Actualités

RETOUR
27 mars 2025

Lutter contre la biocorrosion sans antibiotiques ni nanoparticules – la recherche au long cours de Corinne Nardin

Corinne Nardin

L’enjeu de la biocorrosion est absolument majeur dans nos sociétés mais il est très souvent ignoré du fait de sa quasi invisibilité, par exemple la détérioration des canalisations d’eau potable. Elle affecte en effet une extrême diversité d’équipements, d’installations ou d’objets que chacun côtoie au quotidien. Les secteurs de la santé (implants), de l’énergie (et de son stockage) et des matériaux de structure (aéronautique, construction) sont, entre autres, impactés. La lutte contre cette biocorrosion implique donc des sommes considérables et se trouve actuellement réalisée au moyen de solutions à l’impact sanitaire et environnemental généralement négatif. 

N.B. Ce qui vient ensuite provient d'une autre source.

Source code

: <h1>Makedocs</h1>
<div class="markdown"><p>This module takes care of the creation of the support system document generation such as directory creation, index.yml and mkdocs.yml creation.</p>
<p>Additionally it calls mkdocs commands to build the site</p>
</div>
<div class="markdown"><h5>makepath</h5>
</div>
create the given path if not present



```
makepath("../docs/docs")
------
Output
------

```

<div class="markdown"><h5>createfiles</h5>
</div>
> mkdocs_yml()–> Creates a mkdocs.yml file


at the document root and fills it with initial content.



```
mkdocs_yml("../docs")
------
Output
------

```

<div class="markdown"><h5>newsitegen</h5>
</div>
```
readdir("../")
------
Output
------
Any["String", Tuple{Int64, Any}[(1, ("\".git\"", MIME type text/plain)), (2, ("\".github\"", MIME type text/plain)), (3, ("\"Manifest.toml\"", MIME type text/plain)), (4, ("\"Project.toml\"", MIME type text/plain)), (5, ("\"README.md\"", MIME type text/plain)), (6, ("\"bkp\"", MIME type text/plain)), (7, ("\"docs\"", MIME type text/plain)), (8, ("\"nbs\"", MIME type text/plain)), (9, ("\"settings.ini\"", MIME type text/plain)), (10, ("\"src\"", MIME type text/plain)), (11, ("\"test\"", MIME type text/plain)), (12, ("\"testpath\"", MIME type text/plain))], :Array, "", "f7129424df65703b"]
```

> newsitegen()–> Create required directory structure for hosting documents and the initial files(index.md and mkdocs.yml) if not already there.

C’est à cette question que Corinne Nardin (professeur à l’UPPA IPREM) s’intéresse depuis de nombreuses années. Pour l’étudier elle a mené à l’UPPA deux projets de recherche successifs : PEPC (2018-2020) et BAMBA (2021-2023). En 2025 ce champ d’investigation, sur lequel elle continue à travailler, s’est transformé ; au gré des résultats et des perspectives permises par une science en marche. 

Retour sur ces travaux et les voies qu’emprunte aujourd’hui la recherche pour apporter des réponses aux problèmes de biocorrosion.

[ISIFoR] Les projets BAMBA et PEPC (ISIFoR) paraissent presque lointains mais la question de la biocorrosion continue à vous intéresser. Pouvez-vous revenir sur ce champ d’étude et ses enjeux ?


[Corinne Nardin]
Pour les entreprises comme pour les individus, l’un des enjeux majeurs de la biocorrosion est le coût associé à la prévention et aux réparations liés à cette corrosion due à des microorganismes. Cela représente 4 % par an (en moyenne) du produit intérieur brut des pays développés, soit 112 millions d’euros pour la France[1]. D’autre part, même si la réglementation Européenne « Registration, Evaluation, Authorization and restriction of Chemicals » (REACH), limite l’utilisation de certaines substances pour lutter contre celle-ci, d’autres restent autorisées et sont nocives pour la santé humaine et pour notre environnement. De plus, l’utilisation d’antibiotiques pour affronter la biocorrosion conduit au développement de souches bactériennes résistantes et aux problèmes de santé publique connus de tous. Les biocides sont dangereux pour notre santé et celle de notre environnement. Enfin, l’utilisation de nanoparticules pour combattre la biocorrosion présente certaines limites. Leur écotoxicité est en cours d’étude, leur emploi étant aujourd’hui limité dans l’Union Européenne par principe de précaution.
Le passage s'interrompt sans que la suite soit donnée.